_Brief_
Repeat the whole listing, keeping every word and every line intact.

_Data for analysis_
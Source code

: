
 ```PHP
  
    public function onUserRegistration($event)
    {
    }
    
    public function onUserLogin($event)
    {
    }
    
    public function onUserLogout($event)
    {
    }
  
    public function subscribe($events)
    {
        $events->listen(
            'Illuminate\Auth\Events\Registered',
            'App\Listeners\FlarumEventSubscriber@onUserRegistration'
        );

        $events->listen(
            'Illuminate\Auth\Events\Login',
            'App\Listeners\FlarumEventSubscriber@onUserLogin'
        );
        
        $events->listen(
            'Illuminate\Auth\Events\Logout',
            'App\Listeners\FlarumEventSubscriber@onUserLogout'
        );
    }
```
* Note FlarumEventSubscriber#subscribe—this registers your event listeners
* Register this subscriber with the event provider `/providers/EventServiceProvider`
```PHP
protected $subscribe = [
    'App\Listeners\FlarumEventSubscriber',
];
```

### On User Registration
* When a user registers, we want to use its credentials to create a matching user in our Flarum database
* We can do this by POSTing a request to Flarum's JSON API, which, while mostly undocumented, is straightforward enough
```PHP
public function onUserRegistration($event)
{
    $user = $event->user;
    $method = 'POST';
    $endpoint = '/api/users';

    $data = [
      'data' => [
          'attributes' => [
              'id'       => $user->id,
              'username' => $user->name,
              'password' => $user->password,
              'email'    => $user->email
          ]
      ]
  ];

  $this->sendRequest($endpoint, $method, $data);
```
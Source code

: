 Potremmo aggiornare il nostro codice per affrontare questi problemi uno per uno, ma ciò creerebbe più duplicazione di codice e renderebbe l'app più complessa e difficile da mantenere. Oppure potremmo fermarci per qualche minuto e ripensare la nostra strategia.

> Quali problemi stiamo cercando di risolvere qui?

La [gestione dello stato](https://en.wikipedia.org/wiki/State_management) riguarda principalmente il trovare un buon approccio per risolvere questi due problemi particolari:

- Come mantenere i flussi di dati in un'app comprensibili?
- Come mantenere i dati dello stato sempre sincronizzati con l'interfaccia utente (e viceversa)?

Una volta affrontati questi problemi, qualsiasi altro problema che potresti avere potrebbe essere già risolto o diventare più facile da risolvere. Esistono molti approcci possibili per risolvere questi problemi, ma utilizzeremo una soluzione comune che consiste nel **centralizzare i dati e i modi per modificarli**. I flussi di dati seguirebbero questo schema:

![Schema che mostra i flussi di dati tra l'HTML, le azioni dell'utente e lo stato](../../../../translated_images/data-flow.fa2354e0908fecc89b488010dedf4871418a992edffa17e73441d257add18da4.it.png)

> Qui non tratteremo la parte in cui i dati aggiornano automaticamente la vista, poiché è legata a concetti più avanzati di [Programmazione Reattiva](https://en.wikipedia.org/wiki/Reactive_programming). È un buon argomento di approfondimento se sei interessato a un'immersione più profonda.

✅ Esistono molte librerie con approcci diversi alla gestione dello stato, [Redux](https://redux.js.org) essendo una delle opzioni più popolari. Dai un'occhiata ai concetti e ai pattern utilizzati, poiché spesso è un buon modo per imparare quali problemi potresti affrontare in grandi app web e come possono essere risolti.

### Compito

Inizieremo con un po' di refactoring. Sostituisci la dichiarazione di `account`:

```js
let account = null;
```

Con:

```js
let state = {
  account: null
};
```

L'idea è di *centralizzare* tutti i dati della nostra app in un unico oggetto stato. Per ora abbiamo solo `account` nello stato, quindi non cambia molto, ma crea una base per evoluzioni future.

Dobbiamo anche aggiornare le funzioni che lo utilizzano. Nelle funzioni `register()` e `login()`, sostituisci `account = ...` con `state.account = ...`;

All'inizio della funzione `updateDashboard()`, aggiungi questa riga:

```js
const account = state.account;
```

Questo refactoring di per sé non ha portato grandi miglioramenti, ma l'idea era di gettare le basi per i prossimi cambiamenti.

_Problem solution_
Source code

:
 ```PHP
  
    public function onUserRegistration($event)
    {
    }
    
    public function onUserLogin($event)
    {
    }
    
    public function onUserLogout($event)
    {
    }
  
    public function subscribe($events)
    {
        $events->listen(
            'Illuminate\Auth\Events\Registered',
            'App\Listeners\FlarumEventSubscriber@onUserRegistration'
        );

        $events->listen(
            'Illuminate\Auth\Events\Login',
            'App\Listeners\FlarumEventSubscriber@onUserLogin'
        );
        
        $events->listen(
            'Illuminate\Auth\Events\Logout',
            'App\Listeners\FlarumEventSubscriber@onUserLogout'
        );
    }
```
* Note FlarumEventSubscriber#subscribe—this registers your event listeners
* Register this subscriber with the event provider `/providers/EventServiceProvider`
```PHP
protected $subscribe = [
    'App\Listeners\FlarumEventSubscriber',
];
```

### On User Registration
* When a user registers, we want to use its credentials to create a matching user in our Flarum database
* We can do this by POSTing a request to Flarum's JSON API, which, while mostly undocumented, is straightforward enough
```PHP
public function onUserRegistration($event)
{
    $user = $event->user;
    $method = 'POST';
    $endpoint = '/api/users';

    $data = [
      'data' => [
          'attributes' => [
              'id'       => $user->id,
              'username' => $user->name,
              'password' => $user->password,
              'email'    => $user->email
          ]
      ]
  ];

  $this->sendRequest($endpoint, $method, $data);
```
Source code

: Potremmo aggiornare il nostro codice per affrontare questi problemi uno per uno, ma ciò creerebbe più duplicazione di codice e renderebbe l'app più complessa e difficile da mantenere. Oppure potremmo fermarci per qualche minuto e ripensare la nostra strategia.

> Quali problemi stiamo cercando di risolvere qui?

La [gestione dello stato](https://en.wikipedia.org/wiki/State_management) riguarda principalmente il trovare un buon approccio per risolvere questi due problemi particolari:

- Come mantenere i flussi di dati in un'app comprensibili?
- Come mantenere i dati dello stato sempre sincronizzati con l'interfaccia utente (e viceversa)?

Una volta affrontati questi problemi, qualsiasi altro problema che potresti avere potrebbe essere già risolto o diventare più facile da risolvere. Esistono molti approcci possibili per risolvere questi problemi, ma utilizzeremo una soluzione comune che consiste nel **centralizzare i dati e i modi per modificarli**. I flussi di dati seguirebbero questo schema:

![Schema che mostra i flussi di dati tra l'HTML, le azioni dell'utente e lo stato](../../../../translated_images/data-flow.fa2354e0908fecc89b488010dedf4871418a992edffa17e73441d257add18da4.it.png)

> Qui non tratteremo la parte in cui i dati aggiornano automaticamente la vista, poiché è legata a concetti più avanzati di [Programmazione Reattiva](https://en.wikipedia.org/wiki/Reactive_programming). È un buon argomento di approfondimento se sei interessato a un'immersione più profonda.

✅ Esistono molte librerie con approcci diversi alla gestione dello stato, [Redux](https://redux.js.org) essendo una delle opzioni più popolari. Dai un'occhiata ai concetti e ai pattern utilizzati, poiché spesso è un buon modo per imparare quali problemi potresti affrontare in grandi app web e come possono essere risolti.

### Compito

Inizieremo con un po' di refactoring. Sostituisci la dichiarazione di `account`:

```js
let account = null;
```

Con:

```js
let state = {
  account: null
};
```

L'idea è di *centralizzare* tutti i dati della nostra app in un unico oggetto stato. Per ora abbiamo solo `account` nello stato, quindi non cambia molto, ma crea una base per evoluzioni future.

Dobbiamo anche aggiornare le funzioni che lo utilizzano. Nelle funzioni `register()` e `login()`, sostituisci `account = ...` con `state.account = ...`;

All'inizio della funzione `updateDashboard()`, aggiungi questa riga:

```js
const account = state.account;
```

Questo refactoring di per sé non ha portato grandi miglioramenti, ma l'idea era di gettare le basi per i prossimi cambiamenti.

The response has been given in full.